The Calla Albomaculata boasts creamy yellow spadices, surrounded by ivory white spathes which fade to spring green at the floral chamber; where the magnificent flower head is held up by succulent tube-like stems. Broad, wavy foliage with white speckles adorn the base
The Spotted Calla Lily, Zantedeschia albomaculata forms 2 ft. tall clumps of 12"-18" long leaves with white spotting. Creamy white, 5" spathes with purple throats at mid summer
Calla Lily is mostly found by lakes in moist soils, therefore prefers well-drained soil in a full or half sun location. Callas grow best in a moist, well drained soil that has been enriched with compost and other organic matter.
Fertilize monthly with a good all-purpose fertilizer when actively growing.
When they are grown in pots, Calla Lilies should be kept constantly wet and should be given a weak solution of liquid plant food every 3 weeks while they are showing signs of new growth.
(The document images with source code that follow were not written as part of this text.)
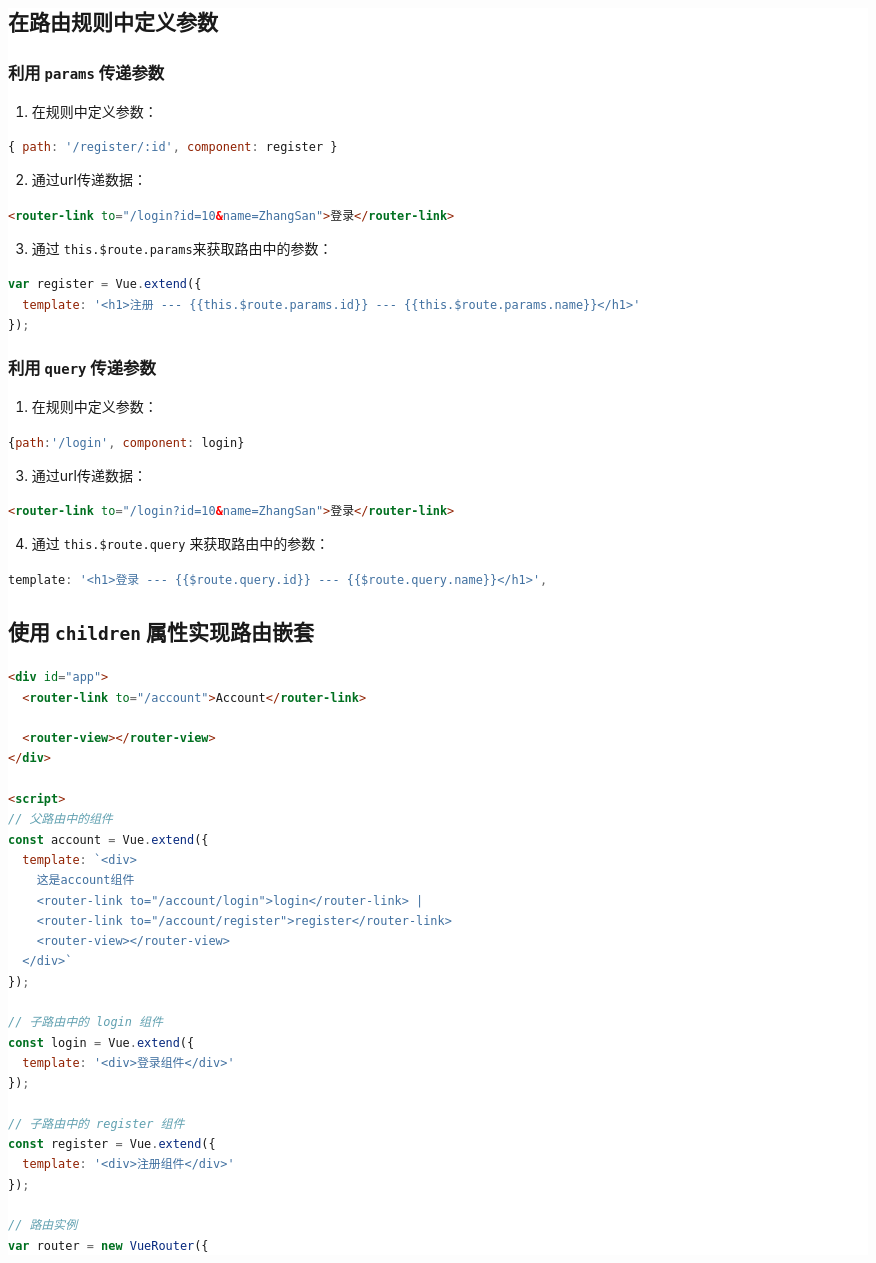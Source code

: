 
## 在路由规则中定义参数
### 利用 `params` 传递参数
1. 在规则中定义参数：
```js
{ path: '/register/:id', component: register }
```
2. 通过url传递数据：
```html
<router-link to="/login?id=10&name=ZhangSan">登录</router-link>
```
3. 通过 `this.$route.params`来获取路由中的参数：
```js
var register = Vue.extend({
  template: '<h1>注册 --- {{this.$route.params.id}} --- {{this.$route.params.name}}</h1>'
});
```

### 利用 `query` 传递参数
1. 在规则中定义参数：
```js
{path:'/login', component: login}
```
3. 通过url传递数据：
```html
<router-link to="/login?id=10&name=ZhangSan">登录</router-link>
```
4. 通过 `this.$route.query` 来获取路由中的参数：
```js
template: '<h1>登录 --- {{$route.query.id}} --- {{$route.query.name}}</h1>',
```



## 使用 `children` 属性实现路由嵌套
```html
<div id="app">
  <router-link to="/account">Account</router-link>

  <router-view></router-view>
</div>

<script>
// 父路由中的组件
const account = Vue.extend({
  template: `<div>
    这是account组件
    <router-link to="/account/login">login</router-link> | 
    <router-link to="/account/register">register</router-link>
    <router-view></router-view>
  </div>`
});

// 子路由中的 login 组件
const login = Vue.extend({
  template: '<div>登录组件</div>'
});

// 子路由中的 register 组件
const register = Vue.extend({
  template: '<div>注册组件</div>'
});

// 路由实例
var router = new VueRouter({
```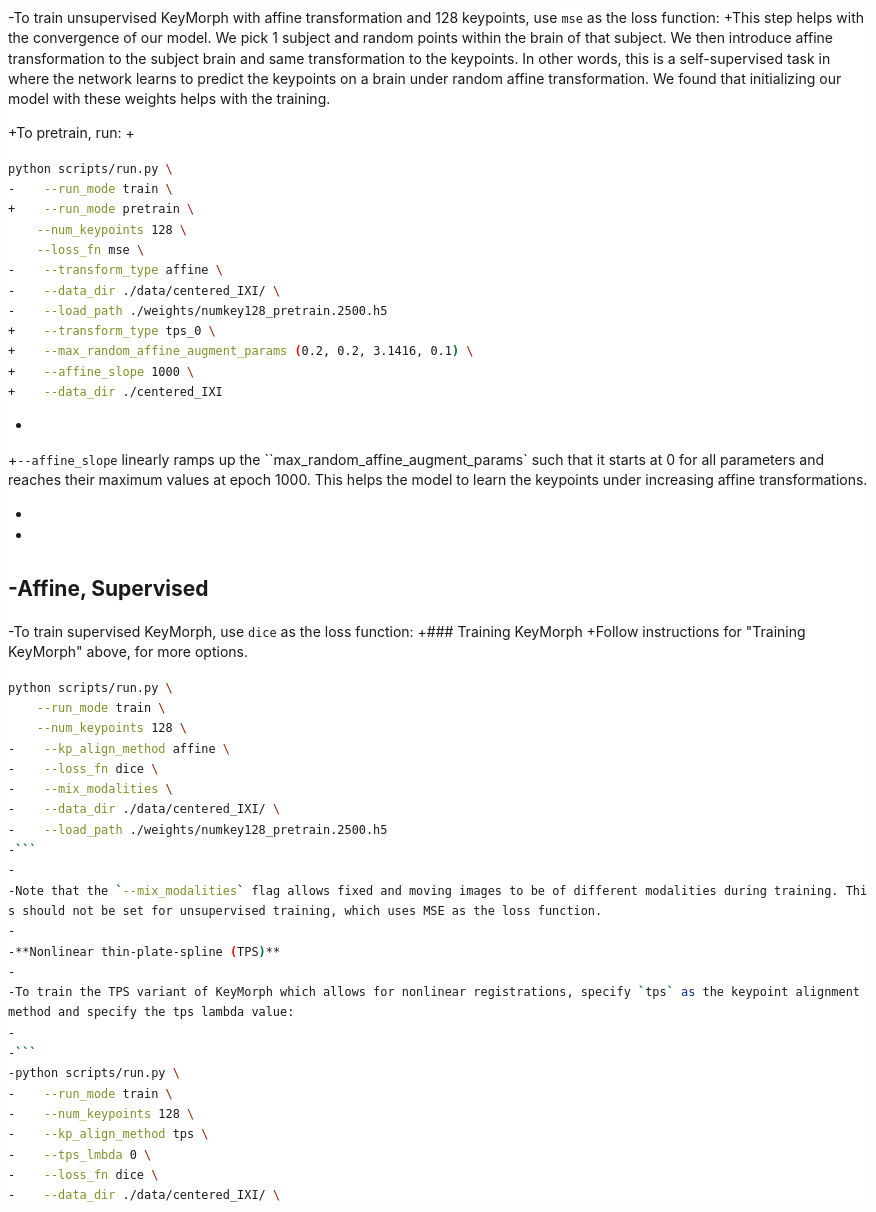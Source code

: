 -To train unsupervised KeyMorph with affine transformation and 128 keypoints, use `mse` as the loss function:
+This step helps with the convergence of our model. We pick 1 subject and random points within the brain of that subject. We then introduce affine transformation to the subject brain and same transformation to the keypoints. In other words, this is a self-supervised task in where the network learns to predict the keypoints on a brain under random affine transformation. We found that initializing our model with these weights helps with the training.
 
+To pretrain, run:
+ 
 ```bash
 python scripts/run.py \
-    --run_mode train \
+    --run_mode pretrain \
     --num_keypoints 128 \
     --loss_fn mse \
-    --transform_type affine \
-    --data_dir ./data/centered_IXI/ \
-    --load_path ./weights/numkey128_pretrain.2500.h5
+    --transform_type tps_0 \
+    --max_random_affine_augment_params (0.2, 0.2, 3.1416, 0.1) \
+    --affine_slope 1000 \
+    --data_dir ./centered_IXI 
 ```
 
-
+`--affine_slope` linearly ramps up the ``max_random_affine_augment_params` such that it starts at 0 for all parameters and reaches their maximum values at epoch 1000. This helps the model to learn the keypoints under increasing affine transformations.
 
-
-
-**Affine, Supervised**
-
-To train supervised KeyMorph, use `dice` as the loss function:
+### Training KeyMorph
+Follow instructions for "Training KeyMorph" above, for more options.
 
 ```bash
 python scripts/run.py \
     --run_mode train \
     --num_keypoints 128 \
-    --kp_align_method affine \
-    --loss_fn dice \
-    --mix_modalities \
-    --data_dir ./data/centered_IXI/ \
-    --load_path ./weights/numkey128_pretrain.2500.h5
-```
-
-Note that the `--mix_modalities` flag allows fixed and moving images to be of different modalities during training. This should not be set for unsupervised training, which uses MSE as the loss function.
-
-**Nonlinear thin-plate-spline (TPS)**
-
-To train the TPS variant of KeyMorph which allows for nonlinear registrations, specify `tps` as the keypoint alignment method and specify the tps lambda value: 
-
-```
-python scripts/run.py \
-    --run_mode train \
-    --num_keypoints 128 \
-    --kp_align_method tps \
-    --tps_lmbda 0 \
-    --loss_fn dice \
-    --data_dir ./data/centered_IXI/ \
 ```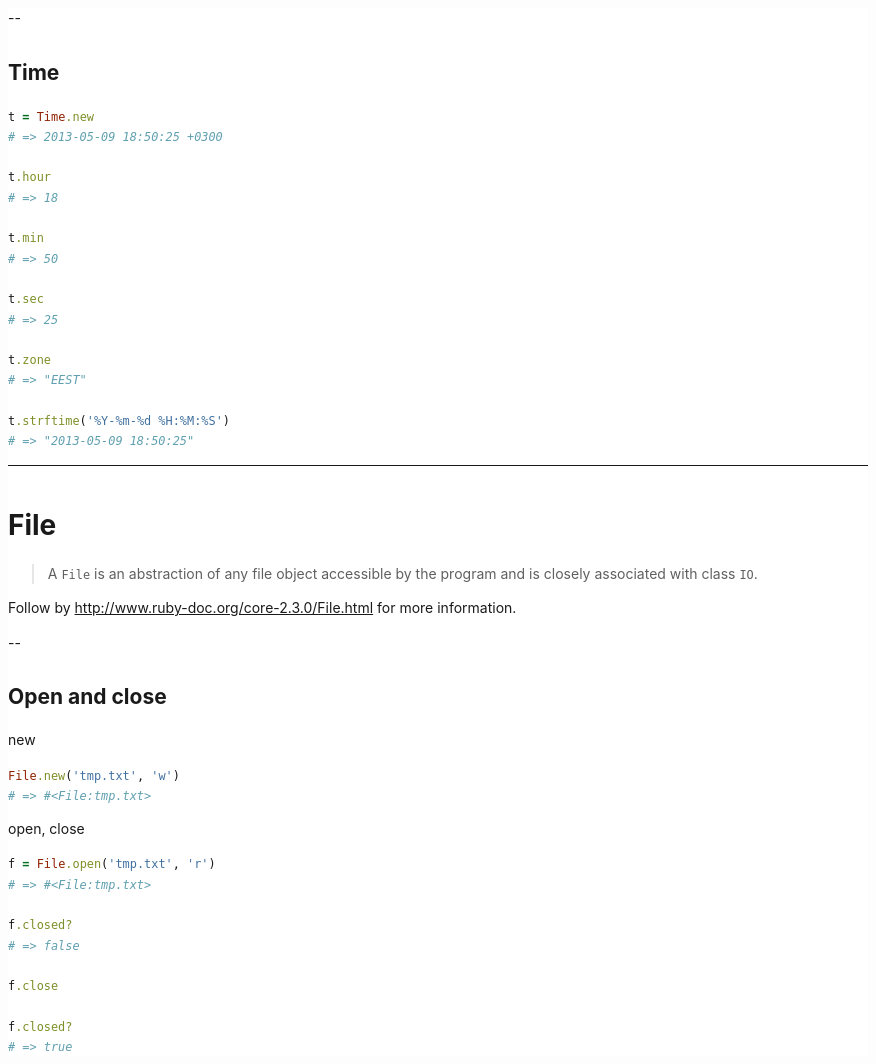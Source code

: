 --

## Time

```ruby
t = Time.new
# => 2013-05-09 18:50:25 +0300

t.hour
# => 18

t.min
# => 50

t.sec
# => 25

t.zone
# => "EEST"

t.strftime('%Y-%m-%d %H:%M:%S')
# => "2013-05-09 18:50:25"
```

---

# File

> A `File` is an abstraction of any file object accessible by the program and is closely associated with class `IO`.

Follow by http://www.ruby-doc.org/core-2.3.0/File.html for more information.

--

## Open and close

new

```ruby
File.new('tmp.txt', 'w')
# => #<File:tmp.txt>
```

open, close

```ruby
f = File.open('tmp.txt', 'r')
# => #<File:tmp.txt>

f.closed?
# => false

f.close

f.closed?
# => true
```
Remove the flowers when they begin to fade. When the plant has finished blooming, allow the foliage to mature and gradually reduce watering until the leaves have all died back.
The plant can be accompanied with low-growing plants to provide filling foliage over the base areas and covering up those thin stems. Anything that provides fullness and has a shallow root system serves best as a Calla companion, such as New Guinea Impatiens, Astilbes or Hydrangeas
Calla Lilies are dramatic additions to outdoor gardens with their distinctive funnel-shaped blossoms, but also make excellent cut flowers
The general rule of thumb for planting spring bulbs is to plant two to three times as deep as the bulbs is tall. This means most large bulbs like tulips or daffodils will be planted about 8 inches deep while smaller bulbs will be planted 3-4 inches deep. Planting depth is measured from the bottom of the bulb.